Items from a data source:
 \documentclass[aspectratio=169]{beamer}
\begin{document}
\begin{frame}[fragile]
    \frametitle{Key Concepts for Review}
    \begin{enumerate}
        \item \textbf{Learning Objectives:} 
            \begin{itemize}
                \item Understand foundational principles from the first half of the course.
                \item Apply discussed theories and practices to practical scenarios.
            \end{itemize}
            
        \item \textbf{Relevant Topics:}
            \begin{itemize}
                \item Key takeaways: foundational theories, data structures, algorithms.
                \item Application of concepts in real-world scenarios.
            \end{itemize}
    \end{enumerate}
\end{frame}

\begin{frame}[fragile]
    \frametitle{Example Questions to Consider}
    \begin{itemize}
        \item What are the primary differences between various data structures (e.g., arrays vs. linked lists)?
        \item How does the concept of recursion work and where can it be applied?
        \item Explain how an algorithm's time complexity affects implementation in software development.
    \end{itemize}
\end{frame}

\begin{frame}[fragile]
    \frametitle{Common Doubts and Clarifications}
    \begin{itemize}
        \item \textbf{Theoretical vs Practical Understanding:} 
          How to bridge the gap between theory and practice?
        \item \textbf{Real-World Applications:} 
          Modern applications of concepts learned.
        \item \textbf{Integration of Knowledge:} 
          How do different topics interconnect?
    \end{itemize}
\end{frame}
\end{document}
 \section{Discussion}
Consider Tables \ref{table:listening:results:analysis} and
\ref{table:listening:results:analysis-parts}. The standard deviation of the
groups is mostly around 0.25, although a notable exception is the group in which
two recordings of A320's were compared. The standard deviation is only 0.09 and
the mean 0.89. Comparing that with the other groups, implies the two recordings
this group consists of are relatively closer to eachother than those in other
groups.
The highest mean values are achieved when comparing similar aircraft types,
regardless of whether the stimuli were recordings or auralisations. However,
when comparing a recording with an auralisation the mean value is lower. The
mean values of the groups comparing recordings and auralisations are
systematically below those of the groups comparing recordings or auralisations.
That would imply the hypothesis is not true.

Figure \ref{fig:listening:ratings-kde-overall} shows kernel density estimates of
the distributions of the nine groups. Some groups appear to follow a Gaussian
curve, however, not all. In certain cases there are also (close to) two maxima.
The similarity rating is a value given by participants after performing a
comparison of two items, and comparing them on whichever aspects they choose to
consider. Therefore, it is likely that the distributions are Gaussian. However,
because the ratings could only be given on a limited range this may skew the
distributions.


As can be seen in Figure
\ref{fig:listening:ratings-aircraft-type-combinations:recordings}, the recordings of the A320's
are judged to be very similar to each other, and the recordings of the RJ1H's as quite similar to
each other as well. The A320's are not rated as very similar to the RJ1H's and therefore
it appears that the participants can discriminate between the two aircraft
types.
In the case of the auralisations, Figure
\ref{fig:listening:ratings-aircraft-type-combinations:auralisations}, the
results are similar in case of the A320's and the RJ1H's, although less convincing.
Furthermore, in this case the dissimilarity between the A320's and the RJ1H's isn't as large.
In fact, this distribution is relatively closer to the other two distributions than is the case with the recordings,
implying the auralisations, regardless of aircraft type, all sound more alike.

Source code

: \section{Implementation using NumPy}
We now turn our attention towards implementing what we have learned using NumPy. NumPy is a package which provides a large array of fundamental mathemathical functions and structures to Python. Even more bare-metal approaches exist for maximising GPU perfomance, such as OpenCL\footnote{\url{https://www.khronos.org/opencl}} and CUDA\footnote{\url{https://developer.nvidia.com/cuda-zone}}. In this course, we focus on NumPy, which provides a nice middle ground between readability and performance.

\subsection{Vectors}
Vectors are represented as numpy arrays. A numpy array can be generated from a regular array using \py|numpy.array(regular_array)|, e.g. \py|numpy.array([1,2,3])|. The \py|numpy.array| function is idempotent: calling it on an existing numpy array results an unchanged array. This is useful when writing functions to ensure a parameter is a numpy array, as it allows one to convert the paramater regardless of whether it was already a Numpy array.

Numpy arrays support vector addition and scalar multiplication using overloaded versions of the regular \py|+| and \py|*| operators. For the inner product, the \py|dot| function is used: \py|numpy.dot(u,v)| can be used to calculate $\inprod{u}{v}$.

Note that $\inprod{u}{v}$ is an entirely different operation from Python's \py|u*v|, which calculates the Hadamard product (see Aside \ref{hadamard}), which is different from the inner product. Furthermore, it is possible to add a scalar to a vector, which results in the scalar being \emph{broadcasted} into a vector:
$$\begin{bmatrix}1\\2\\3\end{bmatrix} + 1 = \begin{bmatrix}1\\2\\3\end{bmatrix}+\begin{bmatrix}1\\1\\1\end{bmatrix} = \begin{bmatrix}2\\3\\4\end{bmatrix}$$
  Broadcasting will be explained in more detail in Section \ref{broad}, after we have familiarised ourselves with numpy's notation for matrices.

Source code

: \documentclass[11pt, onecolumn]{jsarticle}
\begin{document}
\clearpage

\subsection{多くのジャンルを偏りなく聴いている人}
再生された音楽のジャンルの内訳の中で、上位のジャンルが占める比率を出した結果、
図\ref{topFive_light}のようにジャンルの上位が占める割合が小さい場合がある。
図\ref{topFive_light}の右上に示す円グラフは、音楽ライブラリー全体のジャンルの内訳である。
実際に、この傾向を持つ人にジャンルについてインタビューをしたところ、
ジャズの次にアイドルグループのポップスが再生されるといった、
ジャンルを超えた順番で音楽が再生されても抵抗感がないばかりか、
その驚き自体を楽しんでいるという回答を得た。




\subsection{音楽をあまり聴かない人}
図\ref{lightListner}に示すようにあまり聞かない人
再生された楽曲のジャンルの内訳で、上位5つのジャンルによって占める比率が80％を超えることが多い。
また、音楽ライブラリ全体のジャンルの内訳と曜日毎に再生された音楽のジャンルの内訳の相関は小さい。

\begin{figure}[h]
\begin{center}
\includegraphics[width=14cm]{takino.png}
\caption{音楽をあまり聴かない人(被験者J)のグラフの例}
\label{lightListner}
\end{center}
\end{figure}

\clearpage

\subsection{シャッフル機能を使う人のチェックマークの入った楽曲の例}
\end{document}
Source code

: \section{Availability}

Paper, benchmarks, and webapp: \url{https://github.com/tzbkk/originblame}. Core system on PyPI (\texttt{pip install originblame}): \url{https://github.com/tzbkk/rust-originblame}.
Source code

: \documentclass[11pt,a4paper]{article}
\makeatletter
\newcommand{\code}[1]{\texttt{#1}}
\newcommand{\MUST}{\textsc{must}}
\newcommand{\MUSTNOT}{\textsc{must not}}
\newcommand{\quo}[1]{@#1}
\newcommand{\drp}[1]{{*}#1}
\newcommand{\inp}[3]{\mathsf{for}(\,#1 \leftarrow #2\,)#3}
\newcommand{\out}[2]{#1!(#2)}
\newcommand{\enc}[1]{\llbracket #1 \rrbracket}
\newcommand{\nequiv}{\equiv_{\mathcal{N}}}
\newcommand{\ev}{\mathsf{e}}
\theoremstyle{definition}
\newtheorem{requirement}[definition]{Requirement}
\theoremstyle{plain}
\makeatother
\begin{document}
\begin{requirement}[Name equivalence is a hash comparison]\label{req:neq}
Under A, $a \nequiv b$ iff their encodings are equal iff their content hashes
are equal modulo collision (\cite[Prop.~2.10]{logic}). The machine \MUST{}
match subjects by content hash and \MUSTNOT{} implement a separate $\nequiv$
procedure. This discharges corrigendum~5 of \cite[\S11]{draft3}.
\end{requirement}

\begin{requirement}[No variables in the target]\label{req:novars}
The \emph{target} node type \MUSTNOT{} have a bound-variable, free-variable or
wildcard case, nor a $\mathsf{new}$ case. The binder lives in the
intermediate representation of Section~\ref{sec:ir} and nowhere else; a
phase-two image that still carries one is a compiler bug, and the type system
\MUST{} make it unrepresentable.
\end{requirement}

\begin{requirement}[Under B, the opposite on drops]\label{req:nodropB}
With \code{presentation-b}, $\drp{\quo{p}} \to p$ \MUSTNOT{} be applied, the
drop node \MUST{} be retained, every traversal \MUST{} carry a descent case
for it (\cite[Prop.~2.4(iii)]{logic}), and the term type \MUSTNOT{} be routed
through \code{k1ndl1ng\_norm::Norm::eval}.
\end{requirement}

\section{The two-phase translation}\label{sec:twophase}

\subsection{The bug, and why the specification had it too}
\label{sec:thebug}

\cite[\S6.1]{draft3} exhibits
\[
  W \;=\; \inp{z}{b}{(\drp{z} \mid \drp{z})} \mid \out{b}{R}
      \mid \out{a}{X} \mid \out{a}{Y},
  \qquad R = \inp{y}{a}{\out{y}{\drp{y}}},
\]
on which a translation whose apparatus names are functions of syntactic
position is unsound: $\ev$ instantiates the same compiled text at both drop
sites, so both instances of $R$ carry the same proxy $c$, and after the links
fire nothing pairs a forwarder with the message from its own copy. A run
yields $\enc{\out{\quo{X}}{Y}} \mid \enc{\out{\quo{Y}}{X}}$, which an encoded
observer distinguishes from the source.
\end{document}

ASSIGNMENT: Exact duplication is required for the lines above, from the line that contains "are judged to" to the line that contains "Furthermore, in this", inclusive; omit all others.

RESULT OF THE TASK:
are judged to be very similar to each other, and the recordings of the RJ1H's as quite similar to
each other as well. The A320's are not rated as very similar to the RJ1H's and therefore
it appears that the participants can discriminate between the two aircraft
types.
In the case of the auralisations, Figure
\ref{fig:listening:ratings-aircraft-type-combinations:auralisations}, the
results are similar in case of the A320's and the RJ1H's, although less convincing.
Furthermore, in this case the dissimilarity between the A320's and the RJ1H's isn't as large.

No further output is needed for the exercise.